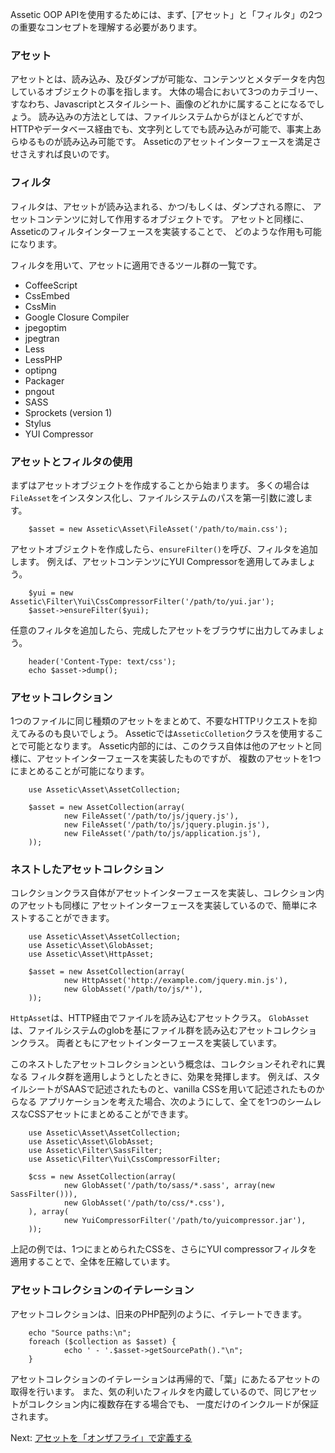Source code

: Assetic OOP APIを使用するためには、まず、[アセット」と「フィルタ」の2つの重要なコンセプトを理解する必要があります。

### アセット

アセットとは、読み込み、及びダンプが可能な、コンテンツとメタデータを内包しているオブジェクトの事を指します。
大体の場合において3つのカテゴリー、すなわち、Javascriptとスタイルシート、画像のどれかに属することになるでしょう。
読み込みの方法としては、ファイルシステムからがほとんどですが、
HTTPやデータベース経由でも、文字列としてでも読み込みが可能で、事実上あらゆるものが読み込み可能です。
Asseticのアセットインターフェースを満足させさえすれば良いのです。


### フィルタ

フィルタは、アセットが読み込まれる、かつ/もしくは、ダンプされる際に、
アセットコンテンツに対して作用するオブジェクトです。
アセットと同様に、Asseticのフィルタインターフェースを実装することで、
どのような作用も可能になります。

フィルタを用いて、アセットに適用できるツール群の一覧です。

 * CoffeeScript
 * CssEmbed
 * CssMin
 * Google Closure Compiler
 * jpegoptim
 * jpegtran
 * Less
 * LessPHP
 * optipng
 * Packager
 * pngout
 * SASS
 * Sprockets (version 1)
 * Stylus
 * YUI Compressor


### アセットとフィルタの使用

まずはアセットオブジェクトを作成することから始まります。
多くの場合は`FileAsset`をインスタンス化し、ファイルシステムのパスを第一引数に渡します。

		$asset = new Assetic\Asset\FileAsset('/path/to/main.css');

アセットオブジェクトを作成したら、`ensureFilter()`を呼び、フィルタを追加します。
例えば、アセットコンテンツにYUI Compressorを適用してみましょう。

		$yui = new Assetic\Filter\Yui\CssCompressorFilter('/path/to/yui.jar');
		$asset->ensureFilter($yui);

任意のフィルタを追加したら、完成したアセットをブラウザに出力してみましょう。

		header('Content-Type: text/css');
		echo $asset->dump();

### アセットコレクション

1つのファイルに同じ種類のアセットをまとめて、不要なHTTPリクエストを抑えてみるのも良いでしょう。
Asseticでは`AsseticColletion`クラスを使用することで可能となります。
Assetic内部的には、このクラス自体は他のアセットと同様に、アセットインターフェースを実装したものですが、
複数のアセットを1つにまとめることが可能になります。

		use Assetic\Asset\AssetCollection;

		$asset = new AssetCollection(array(
				new FileAsset('/path/to/js/jquery.js'),
				new FileAsset('/path/to/js/jquery.plugin.js'),
				new FileAsset('/path/to/js/application.js'),
		));

### ネストしたアセットコレクション

コレクションクラス自体がアセットインターフェースを実装し、コレクション内のアセットも同様に
アセットインターフェースを実装しているので、簡単にネストすることができます。

		use Assetic\Asset\AssetCollection;
		use Assetic\Asset\GlobAsset;
		use Assetic\Asset\HttpAsset;

		$asset = new AssetCollection(array(
				new HttpAsset('http://example.com/jquery.min.js'),
				new GlobAsset('/path/to/js/*'),
		));

`HttpAsset`は、HTTP経由でファイルを読み込むアセットクラス。
`GlobAsset`は、ファイルシステムのglobを基にファイル群を読み込むアセットコレクションクラス。
両者ともにアセットインターフェースを実装しています。

このネストしたアセットコレクションという概念は、コレクションそれぞれに異なる
フィルタ群を適用しようとしたときに、効果を発揮します。
例えば、スタイルシートがSAASで記述されたものと、vanilla CSSを用いて記述されたものからなる
アプリケーションを考えた場合、次のようにして、全てを1つのシームレスなCSSアセットにまとめることができます。

		use Assetic\Asset\AssetCollection;
		use Assetic\Asset\GlobAsset;
		use Assetic\Filter\SassFilter;
		use Assetic\Filter\Yui\CssCompressorFilter;

		$css = new AssetCollection(array(
				new GlobAsset('/path/to/sass/*.sass', array(new SassFilter())),
				new GlobAsset('/path/to/css/*.css'),
		), array(
				new YuiCompressorFilter('/path/to/yuicompressor.jar'),
		));

上記の例では、1つにまとめられたCSSを、さらにYUI compressorフィルタを適用することで、全体を圧縮しています。

### アセットコレクションのイテレーション

アセットコレクションは、旧来のPHP配列のように、イテレートできます。

		echo "Source paths:\n";
		foreach ($collection as $asset) {
				echo ' - '.$asset->getSourcePath()."\n";
		}

アセットコレクションのイテレーションは再帰的で、「葉」にあたるアセットの取得を行います。
また、気の利いたフィルタを内蔵しているので、同じアセットがコレクション内に複数存在する場合でも、
一度だけのインクルードが保証されます。

Next: [アセットを「オンザフライ」で定義する](define.md)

--

** Problem requirements **
Please give again, word for word, only the lines from the one holding "上記の例では、1つにまとめら" through the end of the listing above.

** Completed task **
上記の例では、1つにまとめられたCSSを、さらにYUI compressorフィルタを適用することで、全体を圧縮しています。

### アセットコレクションのイテレーション

アセットコレクションは、旧来のPHP配列のように、イテレートできます。

		echo "Source paths:\n";
		foreach ($collection as $asset) {
				echo ' - '.$asset->getSourcePath()."\n";
		}

アセットコレクションのイテレーションは再帰的で、「葉」にあたるアセットの取得を行います。
また、気の利いたフィルタを内蔵しているので、同じアセットがコレクション内に複数存在する場合でも、
一度だけのインクルードが保証されます。

Next: [アセットを「オンザフライ」で定義する](define.md)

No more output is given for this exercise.